The National Gas Company of TT Ltd (NGC) Group has recorded a profit after tax of $989 million for the financial year ended December 31, 2017 – a 37.3 per cent or $269 million increase over the 2016 profit after tax of $721 million.
In a statement issued on Wednesday afternoon, NGC also said revenue increased by $2.977 billion from $10.903 billion in 2016 to $13.881 billion, driven by higher ammonia and methanol prices of two per cent and 61 per cent respectively.
NGC chairman Gerry Brooks said, “In pursuit of our vision to be a profitable globally integrated organisation, growing at 12 per cent compound annual growth rate, our strategy will continue to focus on operating excellence, organic and inorganic growth, the seeds of which were planted in 2016.”
NGC president Mark Loquan, commenting on the results, said the company is not only “continuing its role as aggregator, actively seeking to improve supply from multiple sources (but) also working to diversify its revenue streams within the energy sector to build a sustainable business.”
Loquan credited the work of the board and management in being “instrumental in advancing swiftly toward this goal.”
NGC said its board “remains cautiously optimistic about the growth prospects” of TT’s energy sector in 2018 and beyond.
“The board and management’s agenda to re-engineer the business for sustainable growth, improved profitability and continuous industry-wide development has been successful.”
The company then detailed several projects which have contributed to or are expected to contribute to this.

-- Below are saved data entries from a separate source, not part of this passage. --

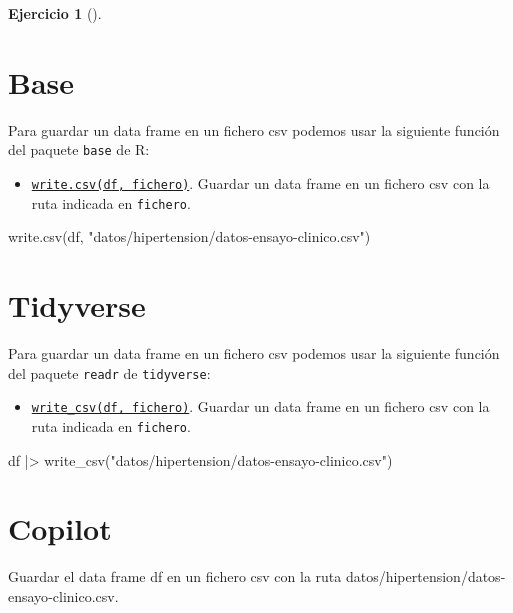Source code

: \documentclass[
  a4paper,
]{scrreport}
\newenvironment{Shaded}{\begin{snugshade}}{\end{snugshade}}
\newcommand{\ExtensionTok}[1]{\textcolor[rgb]{0.00,0.23,0.31}{#1}}
\newcommand{\FunctionTok}[1]{\textcolor[rgb]{0.28,0.35,0.67}{#1}}
\newcommand{\NormalTok}[1]{\textcolor[rgb]{0.00,0.23,0.31}{#1}}
\newcommand{\SpecialCharTok}[1]{\textcolor[rgb]{0.37,0.37,0.37}{#1}}
\newcommand{\StringTok}[1]{\textcolor[rgb]{0.13,0.47,0.30}{#1}}
\providecommand{\tightlist}{%
  \setlength{\itemsep}{0pt}\setlength{\parskip}{0pt}}\usepackage{longtable,booktabs,array}
\theoremstyle{definition}
\newtheorem{exercise}{Ejercicio}[chapter]
\theoremstyle{remark}
\begin{document}
\begin{exercise}[]
\begin{enumerate}
\begin{tcolorbox}
  \section{Base}

  Para guardar un data frame en un fichero csv podemos usar la siguiente
  función del paquete \texttt{base} de R:

  \begin{itemize}
  \tightlist
  \item
    \href{https://rdrr.io/rforge/tldutils/man/write_csv.html}{\texttt{write.csv(df,\ fichero)}}.
    Guardar un data frame en un fichero csv con la ruta indicada en
    \texttt{fichero}.
  \end{itemize}

\begin{Shaded}
\begin{Highlighting}[]
\FunctionTok{write.csv}\NormalTok{(df, }\StringTok{"datos/hipertension/datos{-}ensayo{-}clinico.csv"}\NormalTok{)}
\end{Highlighting}
\end{Shaded}

  \section{Tidyverse}

  Para guardar un data frame en un fichero csv podemos usar la siguiente
  función del paquete \texttt{readr} de \texttt{tidyverse}:

  \begin{itemize}
  \tightlist
  \item
    \href{https://readr.tidyverse.org/reference/write_csv.html}{\texttt{write\_csv(df,\ fichero)}}.
    Guardar un data frame en un fichero csv con la ruta indicada en
    \texttt{fichero}.
  \end{itemize}

\begin{Shaded}
\begin{Highlighting}[]
\NormalTok{df  }\SpecialCharTok{|\textgreater{}} \FunctionTok{write\_csv}\NormalTok{(}\StringTok{"datos/hipertension/datos{-}ensayo{-}clinico.csv"}\NormalTok{)}
\end{Highlighting}
\end{Shaded}

  \section{Copilot}

\begin{Shaded}
\begin{Highlighting}[]
\ExtensionTok{Guardar}\NormalTok{ el data frame df en un fichero csv con la ruta datos/hipertension/datos{-}ensayo{-}clinico.csv.}
\end{Highlighting}
\end{Shaded}

  \end{tcolorbox}
\end{enumerate}

\end{exercise}
\end{document}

“Gas curtailment has been stabilised in the short and medium terms with the coming on stream of two major supply projects, Juniper and Trinidad Onshore Compression Project (TROC).
“Increased network optimisation among both upstreamers and downstreamers also aided in increased reliability of supply. Regarding marginal field development, progress in Block 1A with consortium partners will augment supply in the medium to long term.”

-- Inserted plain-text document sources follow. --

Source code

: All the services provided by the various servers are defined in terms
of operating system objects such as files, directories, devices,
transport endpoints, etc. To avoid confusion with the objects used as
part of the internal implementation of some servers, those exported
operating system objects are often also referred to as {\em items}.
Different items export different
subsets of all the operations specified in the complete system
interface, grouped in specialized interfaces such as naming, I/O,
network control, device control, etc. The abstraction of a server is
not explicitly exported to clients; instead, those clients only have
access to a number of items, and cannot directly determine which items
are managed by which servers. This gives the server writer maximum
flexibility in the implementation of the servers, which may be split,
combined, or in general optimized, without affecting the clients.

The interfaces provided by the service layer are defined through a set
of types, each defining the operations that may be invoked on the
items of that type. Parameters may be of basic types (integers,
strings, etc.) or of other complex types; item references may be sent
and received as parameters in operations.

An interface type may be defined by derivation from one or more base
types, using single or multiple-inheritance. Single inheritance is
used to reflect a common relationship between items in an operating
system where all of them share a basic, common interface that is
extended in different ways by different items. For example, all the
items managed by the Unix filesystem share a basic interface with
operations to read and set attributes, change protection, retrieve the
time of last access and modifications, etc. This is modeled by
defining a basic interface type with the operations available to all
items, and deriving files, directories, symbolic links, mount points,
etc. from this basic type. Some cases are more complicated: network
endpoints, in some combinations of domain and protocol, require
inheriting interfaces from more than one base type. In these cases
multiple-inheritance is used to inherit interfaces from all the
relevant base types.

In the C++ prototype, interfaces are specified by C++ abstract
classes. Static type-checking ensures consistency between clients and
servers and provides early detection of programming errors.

Looking outside of TT, NGC highlighted its recent signing of a commercial agreement in relation to gas resources in Grenada, adding that it is “cementing strategic partnerships and agreements within other regional and international jurisdictions.”
NGC also said, in conjunction with the Energy Ministry and the Office of the Prime Minister, advancements have been made on negotiations for a sales agreement for natural gas produced from Venezuela’s Dragon Field.